Index	Pathway	Gene	‖B̂g‖2	Number of nonzero β̂jk in group	Top expr.* in pathway	Top marker** in gene	Top β̂jk in group
1	MAPK	YCR	3.06	23	YKL178C	3:201166	−1.481
2	MAPK	gOL	0.508	10	YGR088W	15:170945	0.352
3	MAPK	gCR	0.499	3	YPL187W	3:177850	−0.385
4	MAPK	YJL	0.424	23	YGR088W	10:51003	0.257
5	MAPK	NHR	0.420	49	YCL027W	8:111686	−0.184
6	MAPK	NBR	0.382	15	YGL089C	2:681361	0.207
7	MAPK	YBR	0.372	81	YGR088W	2:368060	0.165
8	ribosome	YER	0.342	119	YER102W	5:350744	−0.063
9	cancer	YLR	0.286	14	YJR048W	12:674651	0.164
10	MAPK	YGR	0.275	3	YGL089C	7:916471	−0.172
11	MAPK	YPL	0.274	18	YGR088W	12:428612	0.240
12	MAPK	YLR	0.252	62	YCL027W	12:957108	0.092
13	MAPK	YER	0.229	23	YPL187W	7:321714	0.135
14	MAPK	YML	0.214	23	YGL098C	13:164026	−0.175
15	MAPK	YHL	0.205	15	YKL178C	8:98513	−0.128
16	MAPK	YNL	0.183	23	YGL089C	14:418269	−0.083
17	MAPK	YCL	0.176	27	YCL027W	3:64311	0.140
18	MAPK; cell cycle	NHR	0.175	44	YJL157C	8:111686	−0.061
19	MAPK	gJL	0.131	9	YFL026W	10:259991	0.098
20	MAPK MAPK;	YOL	0.125	26	YPL187W	15:193911	0.084
21	cell cycle; cancer	NHR	0.098	5	YBL016W	8:111686	−0.044
22	cell cycle	YCR	0.067	5	YLR288C	3:201166	0.046
23	cell cycle	YCL	0.063	16	YDL003W	3:64311	−0.035
24	cell cycle	YLR	0.029	37	YBR093C	12:674651	0.012

^*expr. = gene expression.

^**Top marker in gene is denoted by its physical position in the format of “chromosome:basepair”.

It worth noting that none of the association p-values from marginal simple linear regressions between gene YJL and pathway MAPK survives the Bonferroni correction for multiple comparisons. For example, the 14^th signal in Table 2 has a univariate marginal p-value of 0.044, therefore it is unlikely to be picked up by the pairwise analysis. However, the MSGLasso successfully selected this signal in an adjusted analysis with high individual and group selection frequencies, see Tables 2 and 3. This finding is supported by Zarrinpar et al. (2003). It demonstrates that besides the advantage of dimension reduction, the MSGLasso can also pick out important signals that would be missed by the pairwise method.

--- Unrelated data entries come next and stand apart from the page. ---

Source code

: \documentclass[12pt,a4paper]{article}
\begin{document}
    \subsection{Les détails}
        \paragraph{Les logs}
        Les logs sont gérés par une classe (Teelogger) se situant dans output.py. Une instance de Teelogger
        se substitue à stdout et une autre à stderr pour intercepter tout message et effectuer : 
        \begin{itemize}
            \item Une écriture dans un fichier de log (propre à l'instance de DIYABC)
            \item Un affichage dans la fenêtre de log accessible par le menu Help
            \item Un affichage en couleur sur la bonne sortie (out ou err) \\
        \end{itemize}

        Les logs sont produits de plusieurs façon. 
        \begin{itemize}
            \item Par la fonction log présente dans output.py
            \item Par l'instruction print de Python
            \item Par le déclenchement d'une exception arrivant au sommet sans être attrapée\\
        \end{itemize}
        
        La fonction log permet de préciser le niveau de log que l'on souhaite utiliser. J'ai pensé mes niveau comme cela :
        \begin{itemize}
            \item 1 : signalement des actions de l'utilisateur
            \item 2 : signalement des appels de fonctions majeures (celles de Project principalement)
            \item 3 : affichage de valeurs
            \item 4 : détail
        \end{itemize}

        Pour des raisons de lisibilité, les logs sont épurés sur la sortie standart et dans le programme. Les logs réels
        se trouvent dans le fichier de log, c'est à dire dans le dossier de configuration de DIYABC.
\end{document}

The stability selection results show that the first 40 selected top signals do not contain zero within their 2.5%–97.5% bootstrap percentile band, and the bootstrap Q1–Q3 band of the top 100 selected signals do not contain zero, indicating that the top selected signals using proposed method have high selection frequencies from bootstrap samples.

6 Discussion

For a predetermined group structure, the MSGLasso effectively and efficiently selects the important groups and important individual signals within those groups. There is some interest in recent literature in learning the group structure and selecting the important variables simultaneously. For example, Yin and Li (2011) proposed a conditional Guassian graphical model to select nonzero entries in the precision matrix conditional on simultaneously selected predictors. It is of interest to select important predictors via the MSGlasso based on a data driven group structure, where the selection of group structure is a topic for future research.

The L1/L2 penalty in the MSGLasso ensures that the objective function is a convex function with respect to B. The convexity is essential for the proposed mixed coordinate descent algorithm. Replacing the L1 penalty by the SCAD penalty (Fan and Li, 2001) would be of interest, but the respective optimization is non-convex, thus not guaranteed to converge to the global minimum. More research along this line is needed.